My ex
The story
so, like, my ex keeps trying to contact me and it’s super annoying!!! I thought we were done when we broke up a few months ago, but he just won’t take a hint. I even blocked him on all social media platforms but somehow he still finds a way to message me??? like, how? I mean, is it really that hard for him to understand that I don’t want to talk to him anymore?

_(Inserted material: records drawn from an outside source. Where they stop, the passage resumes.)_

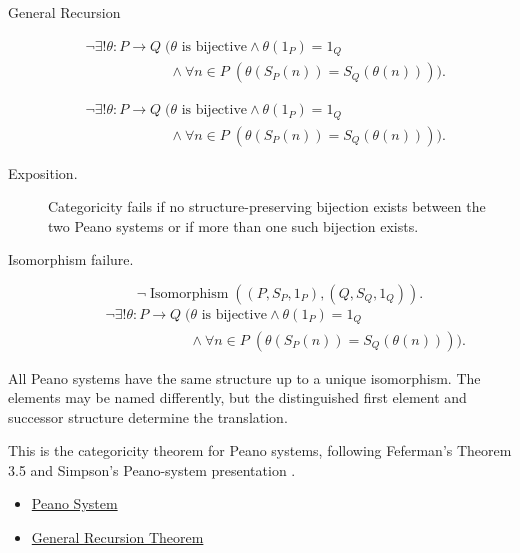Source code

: \begin{topicbox}{General Recursion}
\begin{remark*}
\[
\begin{aligned}
&\neg\exists! \theta:P\to Q\;
\bigl(\theta \text{ is bijective}\land \theta(1_P)=1_Q\\
&\qquad\qquad\qquad\land
\forall n\in P\;(\theta(S_P(n))=S_Q(\theta(n)))\bigr).
\end{aligned}
\]
\end{remark*}

\begin{remark*}
\[
\begin{aligned}
&\neg\exists! \theta:P\to Q\;
\bigl(\theta \text{ is bijective}\land \theta(1_P)=1_Q\\
&\qquad\qquad\qquad\land
\forall n\in P\;(\theta(S_P(n))=S_Q(\theta(n)))\bigr).
\end{aligned}
\]
\end{remark*}

\begin{remark*}
\begin{description}
  \item[Exposition.]
  Categoricity fails if no structure-preserving bijection exists between the
  two Peano systems or if more than one such bijection exists.
  \item[Isomorphism failure.]
  \[
  \neg\operatorname{Isomorphism}((P,S_P,1_P),(Q,S_Q,1_Q)).
  \]
  \[
  \begin{aligned}
  &\neg\exists! \theta:P\to Q\;
  \bigl(\theta \text{ is bijective}\land \theta(1_P)=1_Q\\
  &\qquad\qquad\qquad\land
  \forall n\in P\;(\theta(S_P(n))=S_Q(\theta(n)))\bigr).
  \end{aligned}
  \]
\end{description}
\end{remark*}

\begin{remark*}[Interpretation]
All Peano systems have the same structure up to a unique isomorphism. The
elements may be named differently, but the distinguished first element and
successor structure determine the translation.
\end{remark*}

\begin{remark*}
This is the categoricity theorem for Peano systems, following Feferman's
Theorem 3.5 and Simpson's Peano-system presentation
\citep{FefermanNumberSystems1964,simpson2011peanosystems}.
\end{remark*}

\begin{dependencies}
\begin{itemize}
  \item \hyperref[def:peano-system]{Peano System}
  \item \hyperref[thm:general-recursion-theorem-for-peano-system]{General Recursion Theorem}
\end{itemize}
\end{dependencies}
\end{topicbox}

I’m 22 and just trying to live my life; I don’t need this drama!!! 😩
the worst part is, he sometimes sends me these really inappropriate texts and, honestly, it makes me feel so uncomfortable. who does that? like, hello, I don’t want to receive those kinds of messages. it’s like he has no respect for me or my boundaries at all!!! I tried responding nicely the first few times, hoping he would get it. I was like, “hey, please stop texting me, I’m not interested,” but he just brushes it off and tries again. it’s exhausting!!! 😒
I even thought about changing my number, but then I realized that wouldn’t solve the problem because if he finds me on Instagram or any other platform, it just repeats itself. I really don’t want to keep playing this game of cat and mouse! I don’t want to have those awkward confrontations where I have to explain why I don’t want to talk to him... it just feels so unnecessary and, to be honest, a little embarrassing. isn’t it sad that it’s reached this point? 😳 I’m trying to think of a way to cut him off for good; I'm considering reporting and blocking but that feels like a whole thing;
I guess my question is, what should I even do next? has anyone been in a similar situation? I just want peace but this keeps dragging on and it’s getting super old! sometimes it feels like he thinks we’re still together or something and it’s confusing!!! I know I need to stand my ground but all this back and forth is just too much. ugh, I wish I could just turn back time and avoid all of this drama! anyone have advice? please help!!! 🙏

Stories in the same category
Points of view
hey, I get that you're feeling annoyed by your ex, but maybe you're overreacting a bit? 🤔 like, he might just need some time to process the breakup; consider that not everyone gets the message immediately, especially when emotions are involved
blocking might seem like a hassle, but it's pretty effective if used properly; maybe there's a way he's getting around it that you're not considering?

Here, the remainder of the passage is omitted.